Neither the Pope nor the church can "determine doctrine" in the sense that they can make it up out of whole cloth. They can reiterate, explain, or expand upon the Deposit of Faith, but they cannot contradict it at all. Public revelation closed with the death of the last apostle. All we can do is try to understand its implications.
If you want to see a good exposition of the Catholic view of Scripture, read Vatican II's decree Dei Verbum.
Lutherans believe that a person is saved by God's grace alone through faith alone in Christ alone.
Nothing in the NT says anything about being saved by faith alone. In fact, the one place the words "faith alone" are used says you are not saved by faith alone. That's in James chapter 2.
The Roman Catholic Church, while at times using similar language, still officially holds that faith, in order to save, must be accompanied by (or "infused with") some "work" or "love" active within a Christian.
This is a completely muddled and confused description of Catholic doctrine.

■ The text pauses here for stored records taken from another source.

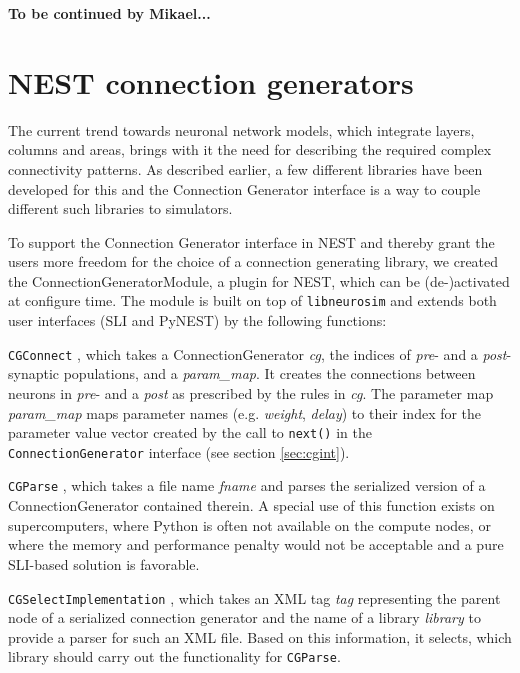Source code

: \documentclass{frontiersSCNS} %
\newcommand{\tbw}[1]{{\bf\parindent0pt\color{red}#1}}
\begin{document}
\tbw{To be continued by Mikael...}

\section{NEST connection generators}\label{sec:conn_gen_nest}

The current trend towards neuronal network models, which integrate
layers, columns and areas, brings with it the need for describing the
required complex connectivity patterns. As described earlier, a few
different libraries have been developed for this and the Connection
Generator interface is a way to couple different such libraries to
simulators.

To support the Connection Generator interface in NEST and thereby
grant the users more freedom for the choice of a connection generating
library, we created the ConnectionGeneratorModule, a plugin for NEST,
which can be (de-)activated at configure time. The module is built on
top of \verb|libneurosim| and extends both user interfaces (SLI and
PyNEST) by the following functions:

\begin{unlist}
\item[\tt CGConnect], which takes a ConnectionGenerator \emph{cg}, the
  indices of \emph{pre}- and a \emph{post}-synaptic populations, and a
  \emph{param\_map}. It creates the connections between neurons in
  \emph{pre}- and a \emph{post} as prescribed by the rules in
  \emph{cg}. The parameter map \emph{param\_map} maps parameter names
  (e.g. \emph{weight}, \emph{delay}) to their index for the parameter
  value vector created by the call to \verb|next()| in the
  \verb|ConnectionGenerator| interface (see section \ref{sec:cgint}).
\item[\tt CGParse], which takes a file name \emph{fname} and parses
  the serialized version of a ConnectionGenerator contained therein. A
  special use of this function exists on supercomputers, where Python
  is often not available on the compute nodes, or where the memory and
  performance penalty would not be acceptable and a pure SLI-based
  solution is favorable.
\item[\tt CGSelectImplementation], which takes an XML tag \emph{tag}
  representing the parent node of a serialized connection generator
  and the name of a library \emph{library} to provide a parser for
  such an XML file. Based on this information, it selects, which
  library should carry out the functionality for \verb|CGParse|.
\end{unlist}
\end{document}
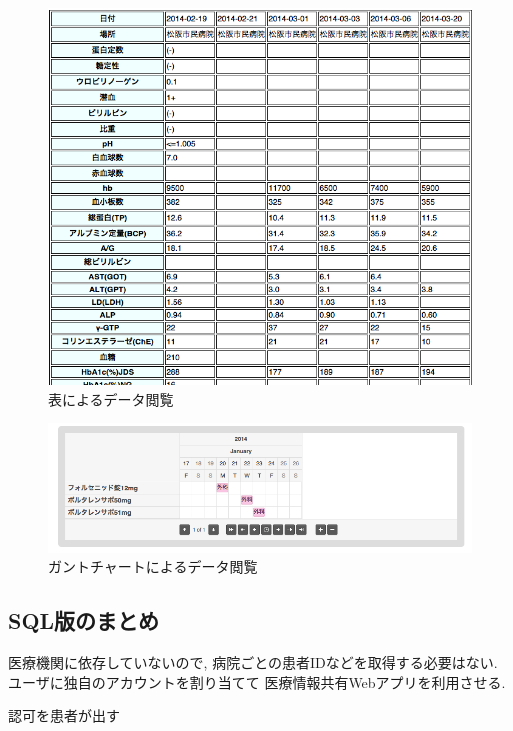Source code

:     \begin{figure}[htbp]
        \includegraphics[width=15cm, bb=0 0 698 621]{./gazou/DjangoTable2.png}
      \caption{表によるデータ閲覧}
      \label{DjangoTable}
    \end{figure}

    \begin{figure}[htbp]
        \includegraphics[width=15cm, bb=0 0 835 221]{./gazou/DjangoGantt2.png}
      \caption{ガントチャートによるデータ閲覧}
      \label{DjangoGantt}
    \end{figure}



\subsection{SQL版のまとめ}
  医療機関に依存していないので,
  病院ごとの患者IDなどを取得する必要はない.
  ユーザに独自のアカウントを割り当てて
  医療情報共有Webアプリを利用させる.

  認可を患者が出す


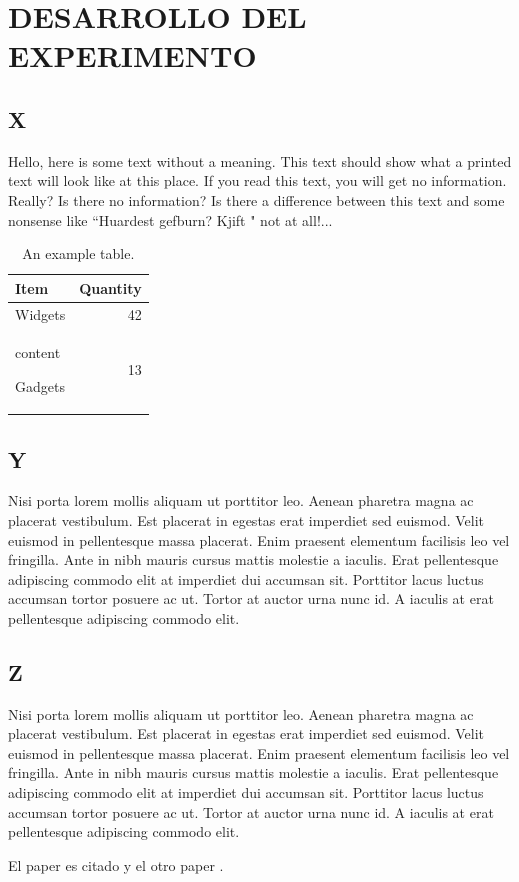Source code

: \chapter{DESARROLLO DEL EXPERIMENTO}
\section{X}

Hello, here is some text without a meaning.  This text should 
show what a printed text will look like at this place.  If you 
read this text, you will get no information.  Really?  Is there 
no information?  Is there a difference between this text and some 
nonsense like ``Huardest gefburn?  Kjift " not at all!...

\begin{table}
\centering
\begin{tabular}{l|r}
Item & Quantity \\\hline
Widgets & 42 \\\begin{environment-name}
content
\end{environment-name}
Gadgets & 13
\end{tabular}
\caption{\label{tab:widgets1}An example table.}
\end{table}

\section{Y}

Nisi porta lorem mollis aliquam ut porttitor leo. Aenean pharetra magna ac placerat vestibulum. Est placerat in egestas erat imperdiet sed euismod. Velit euismod in pellentesque massa placerat. Enim praesent elementum facilisis leo vel fringilla. Ante in nibh mauris cursus mattis molestie a iaculis. Erat pellentesque adipiscing commodo elit at imperdiet dui accumsan sit. Porttitor lacus luctus accumsan tortor posuere ac ut. Tortor at auctor urna nunc id. A iaculis at erat pellentesque adipiscing commodo elit. 


\section{Z}

Nisi porta lorem mollis aliquam ut porttitor leo. Aenean pharetra magna ac placerat vestibulum. Est placerat in egestas erat imperdiet sed euismod. Velit euismod in pellentesque massa placerat. Enim praesent elementum facilisis leo vel fringilla. Ante in nibh mauris cursus mattis molestie a iaculis. Erat pellentesque adipiscing commodo elit at imperdiet dui accumsan sit. Porttitor lacus luctus accumsan tortor posuere ac ut. Tortor at auctor urna nunc id. A iaculis at erat pellentesque adipiscing commodo elit. 

El paper es citado  y el otro paper .
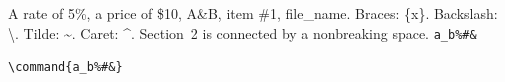 \documentclass[11pt]{article}
\begin{document}
A rate of 5\%, a price of \$10, A\&B, item \#1, file\_name.
Braces: \{x\}. Backslash: \textbackslash.
Tilde: \textasciitilde. Caret: \textasciicircum.
Section~2 is connected by a nonbreaking space.
\verb|a_b%#&|
\begin{verbatim}
\command{a_b%#&}
\end{verbatim}
\texttt{}
\end{document}
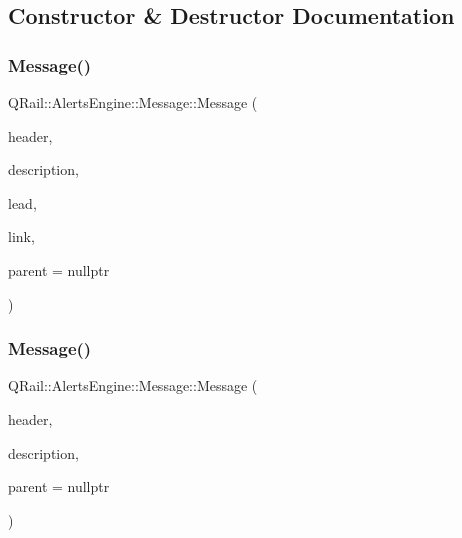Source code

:\subsection{Constructor \& Destructor Documentation}
\mbox{\label{classQRail_1_1AlertsEngine_1_1Message_a9867f44f407fac012b4a29299dac9717}} 
\subsubsection{\texorpdfstring{Message()}{Message()}\hspace{0.1cm}{\footnotesize\ttfamily [1/2]}}
{\footnotesize\ttfamily Q\+Rail\+::\+Alerts\+Engine\+::\+Message\+::\+Message (\begin{DoxyParamCaption}\item[{const Q\+String \&}]{header,  }\item[{const Q\+String \&}]{description,  }\item[{const Q\+String \&}]{lead,  }\item[{const Q\+Url \&}]{link,  }\item[{Q\+Object $\ast$}]{parent = {\ttfamily nullptr} }\end{DoxyParamCaption})\hspace{0.3cm}{\ttfamily [explicit]}}

\mbox{\label{classQRail_1_1AlertsEngine_1_1Message_a453a2731f60a132e3e4bb39e08dbcf4c}} 
\subsubsection{\texorpdfstring{Message()}{Message()}\hspace{0.1cm}{\footnotesize\ttfamily [2/2]}}
{\footnotesize\ttfamily Q\+Rail\+::\+Alerts\+Engine\+::\+Message\+::\+Message (\begin{DoxyParamCaption}\item[{const Q\+String \&}]{header,  }\item[{const Q\+String \&}]{description,  }\item[{Q\+Object $\ast$}]{parent = {\ttfamily nullptr} }\end{DoxyParamCaption})\hspace{0.3cm}{\ttfamily [explicit]}}



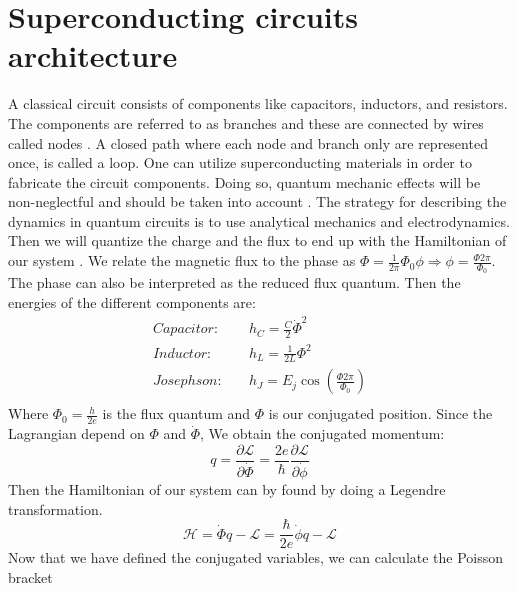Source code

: \section{Superconducting circuits architecture}
    A classical circuit consists of components like capacitors, inductors, and resistors. The components are referred to as branches and these are connected by wires called nodes \cite{Griffiths2018}. A closed path where each node and branch only are represented once, is called a loop. One can utilize superconducting materials in order to fabricate the circuit components. Doing so, quantum mechanic effects will be non-neglectful and should be taken into account \cite{Girvin2014}. The strategy for describing the dynamics in quantum circuits is to use analytical mechanics and electrodynamics. Then we will quantize the charge and the flux to end up with the Hamiltonian of our system \cite{Krantz2019}. We relate the magnetic flux to the phase as  $\Phi= \frac{1}{2\pi}\Phi_{0} \phi \Rightarrow \phi = \frac{\Phi 2 \pi}{\Phi_0}$. The phase can also be interpreted as the reduced flux quantum. Then the energies of the different components are: 
    \begin{equation}
        \begin{aligned}
            Capacitor:& \quad h_C  = \frac{C}{2} \Dot{\Phi}^2     \\ 
            Inductor:& \quad h_L = \frac{1}{2 L} \Phi^2    \\
            Josephson:& \quad h_{J} = E_j \cos \left(\frac{\Phi 2 \pi}{\Phi_0} \right)    \\
        \end{aligned}
    \end{equation}
    Where $\Phi_{0}=\frac{h}{2e}$ is the flux quantum and $\Phi$ is our conjugated position. Since the Lagrangian depend on $\Phi$ and $\Dot{\Phi}$, We obtain the conjugated momentum:
    \begin{equation}
        q = \frac{\partial \mathcal{L}}{\partial \dot{\Phi}} = \frac{2 e}{\hbar} \frac{\partial \mathcal{L}}{\partial \dot{\phi}}
    \end{equation}
    Then the Hamiltonian of our system can by found by doing a Legendre transformation.
    \begin{equation}
        \mathcal{H}  =\dot{\Phi} q-\mathcal{L}=\frac{\hbar}{2 e} \dot{\phi} q-\mathcal{L}
    \end{equation}
    Now that we have defined the conjugated variables, we can calculate the Poisson bracket
    \\
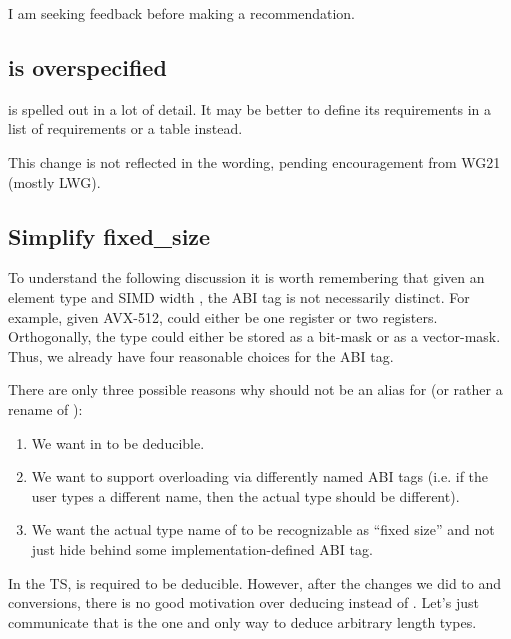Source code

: I am seeking feedback before making a recommendation.

\subsection{ is overspecified}
 is spelled out in a lot of detail.
It may be better to define its requirements in a list of requirements or a table instead.

This change is not reflected in the wording, pending encouragement from WG21 (mostly LWG).

\subsection{Simplify fixed_size}\label{sec:simplifyfixedsize}
To understand the following discussion it is worth remembering that given an
element type  and SIMD width , the ABI tag is not necessarily
distinct.
For example, given AVX-512,  could either be
one  register or two  registers.
Orthogonally, the  type could either be stored as a bit-mask or
as a vector-mask.
Thus, we already have four reasonable choices for the ABI tag.

There are only three possible reasons why \simdabi{} should
not be an alias for \simdabi{} (or rather a rename of
):
\begin{enumerate}
  \item We want  in  to be deducible.

  \item We want to support overloading via differently named ABI tags (i.e. if
    the user types a different name, then the actual type should be different).

  \item We want the actual type name of \simdabi{} to be
    recognizable as ``fixed size'' and not just hide behind some
    implementation-defined ABI tag.
\end{enumerate}

In the TS,  is required to be deducible.
However, after the changes we did to  and conversions, there is
no good motivation over deducing  instead of
.
Let's just communicate that  is the one and only way to
deduce arbitrary length  types.

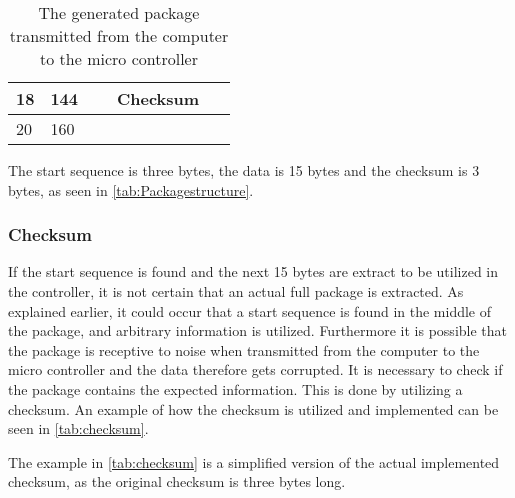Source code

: \begin{table}[H]
\begin{tabular}{llclllllllllllllll}
\multicolumn{1}{|l|}{18}   & \multicolumn{1}{l|}{144} & \multicolumn{16}{c|}{Checksum}                                                                                                                                                                                                                                                                                                                                                                                      \\ \hline
\multicolumn{1}{|l|}{20}   & \multicolumn{1}{l|}{160} & \multicolumn{8}{c|}{}                                                                                                                                                                                 & \multicolumn{1}{l|}{}  & \multicolumn{1}{l|}{}  & \multicolumn{1}{l|}{}   & \multicolumn{1}{l|}{}   & \multicolumn{1}{l|}{}   & \multicolumn{1}{l|}{}   & \multicolumn{1}{l|}{}   & \multicolumn{1}{l|}{}   \\ \hline
\end{tabular}
\caption{The generated package transmitted from the computer to the micro controller}
\label{tab:Packagestructure}
\end{table}

The start sequence is three bytes, the data is 15 bytes and the checksum is 3 bytes, as seen in \autoref{tab:Packagestructure}.
\subsubsection{Checksum}
If the start sequence is found and the next 15 bytes are extract to be utilized in the controller, it is not certain that an actual full package is extracted. As explained earlier, it could occur that a start sequence is found in the middle of the package, and arbitrary information is utilized. Furthermore it is possible that the package is receptive to noise when transmitted from the computer to the micro controller and the data therefore gets corrupted. It is necessary to check if the package contains the expected information. This is done by utilizing a checksum. An example of how the checksum is utilized and implemented can be seen in \autoref{tab:checksum}.  

The example in \autoref{tab:checksum} is a simplified version of the actual implemented checksum, as the original checksum is three bytes long.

What we believe is straight from the NT: "Faith without works is dead ... such a faith has no power to save one" (James 2) and "Neither circumcision nor uncircumcision counts for anything, but only faith working through love" (Galatians 3) and "If I have faith enough to move mountains, but have not love, I am nothing" (1 Corinthians).
The first point says that the for the LCMS the Scripture determines doctrine, but that in the RCC the Pope and tradition have the same authority.
This is simply false.
The RCC position is that Scripture is authoritative. However, Scripture can be correctly or incorrectly interpreted.
Tradition is the handing of correct interpretations of Scripture and the Papacy is an office in the Church to which this interpretative authority is entrusted.
Scripture is the Word of God itself, and apostolical tradition and the Petrine office are the elements of the Church that protect the Scripture from misinterpretation.
tradition is teaching and the Petrine office is a teaching office - the Scripture is the subject they teach.